Which lines of the listing below contain the word "request"? Return them.
⁂
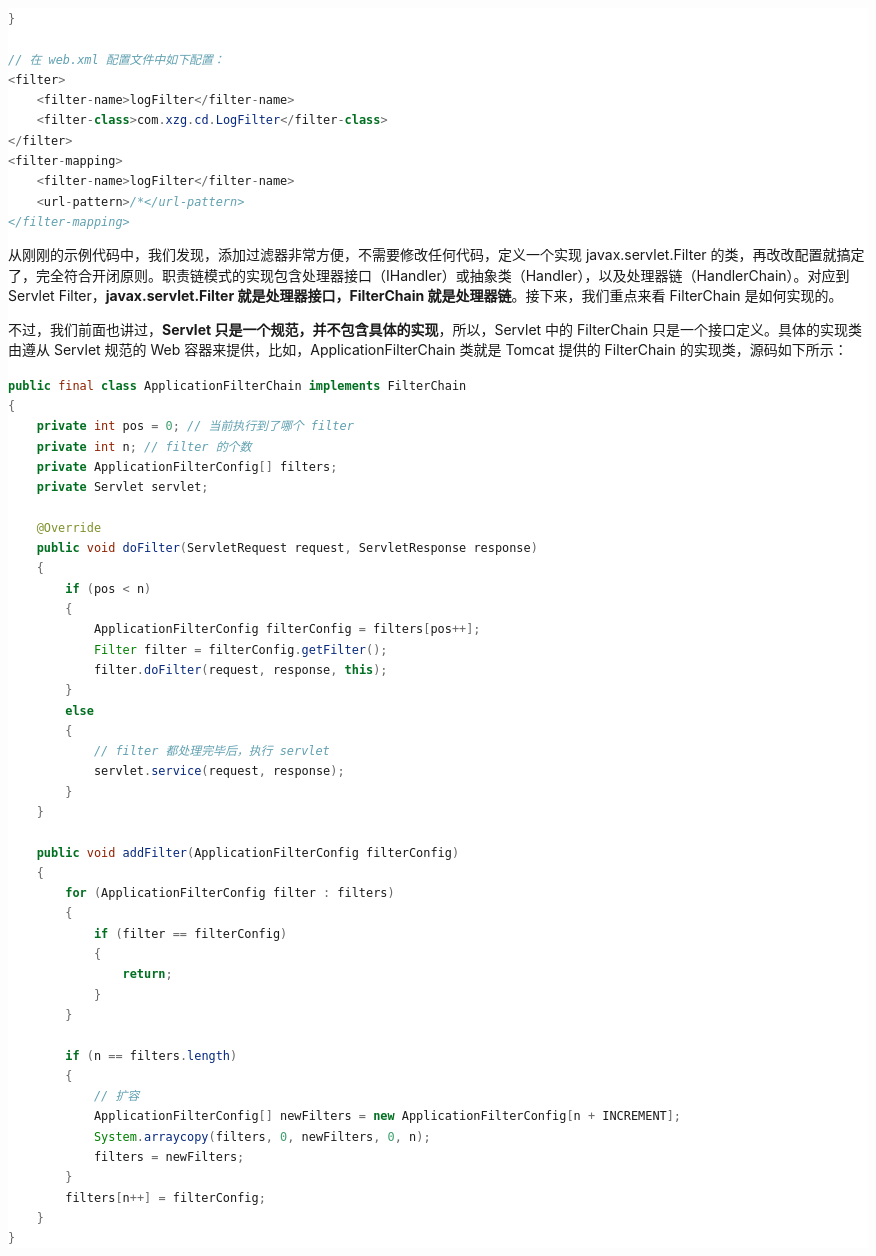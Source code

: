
 ```java
}

// 在 web.xml 配置文件中如下配置：
<filter>
    <filter-name>logFilter</filter-name>
    <filter-class>com.xzg.cd.LogFilter</filter-class>
</filter>
<filter-mapping>
    <filter-name>logFilter</filter-name>
    <url-pattern>/*</url-pattern>
</filter-mapping>
```

从刚刚的示例代码中，我们发现，添加过滤器非常方便，不需要修改任何代码，定义一个实现 javax.servlet.Filter 的类，再改改配置就搞定了，完全符合开闭原则。职责链模式的实现包含处理器接口（IHandler）或抽象类（Handler），以及处理器链（HandlerChain）。对应到 Servlet Filter，**javax.servlet.Filter 就是处理器接口，FilterChain 就是处理器链**。接下来，我们重点来看 FilterChain 是如何实现的。

不过，我们前面也讲过，**Servlet 只是一个规范，并不包含具体的实现**，所以，Servlet 中的 FilterChain 只是一个接口定义。具体的实现类由遵从 Servlet 规范的 Web 容器来提供，比如，ApplicationFilterChain 类就是 Tomcat 提供的 FilterChain 的实现类，源码如下所示：
```java
public final class ApplicationFilterChain implements FilterChain 
{
    private int pos = 0; // 当前执行到了哪个 filter
    private int n; // filter 的个数
    private ApplicationFilterConfig[] filters;
    private Servlet servlet;
    
    @Override
    public void doFilter(ServletRequest request, ServletResponse response) 
    {
        if (pos < n) 
        {
            ApplicationFilterConfig filterConfig = filters[pos++];
            Filter filter = filterConfig.getFilter();
            filter.doFilter(request, response, this);
        } 
        else 
        {
            // filter 都处理完毕后，执行 servlet
            servlet.service(request, response);
        }
    }
    
    public void addFilter(ApplicationFilterConfig filterConfig) 
    {
        for (ApplicationFilterConfig filter : filters)
        {
            if (filter == filterConfig)
            {
                return;
            }
        }

        if (n == filters.length) 
        {
            // 扩容
            ApplicationFilterConfig[] newFilters = new ApplicationFilterConfig[n + INCREMENT];
            System.arraycopy(filters, 0, newFilters, 0, n);
            filters = newFilters;
        }
        filters[n++] = filterConfig;
    }
}
```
⁂
## Expected answer
    public void doFilter(ServletRequest request, ServletResponse response) 
            filter.doFilter(request, response, this);
            servlet.service(request, response);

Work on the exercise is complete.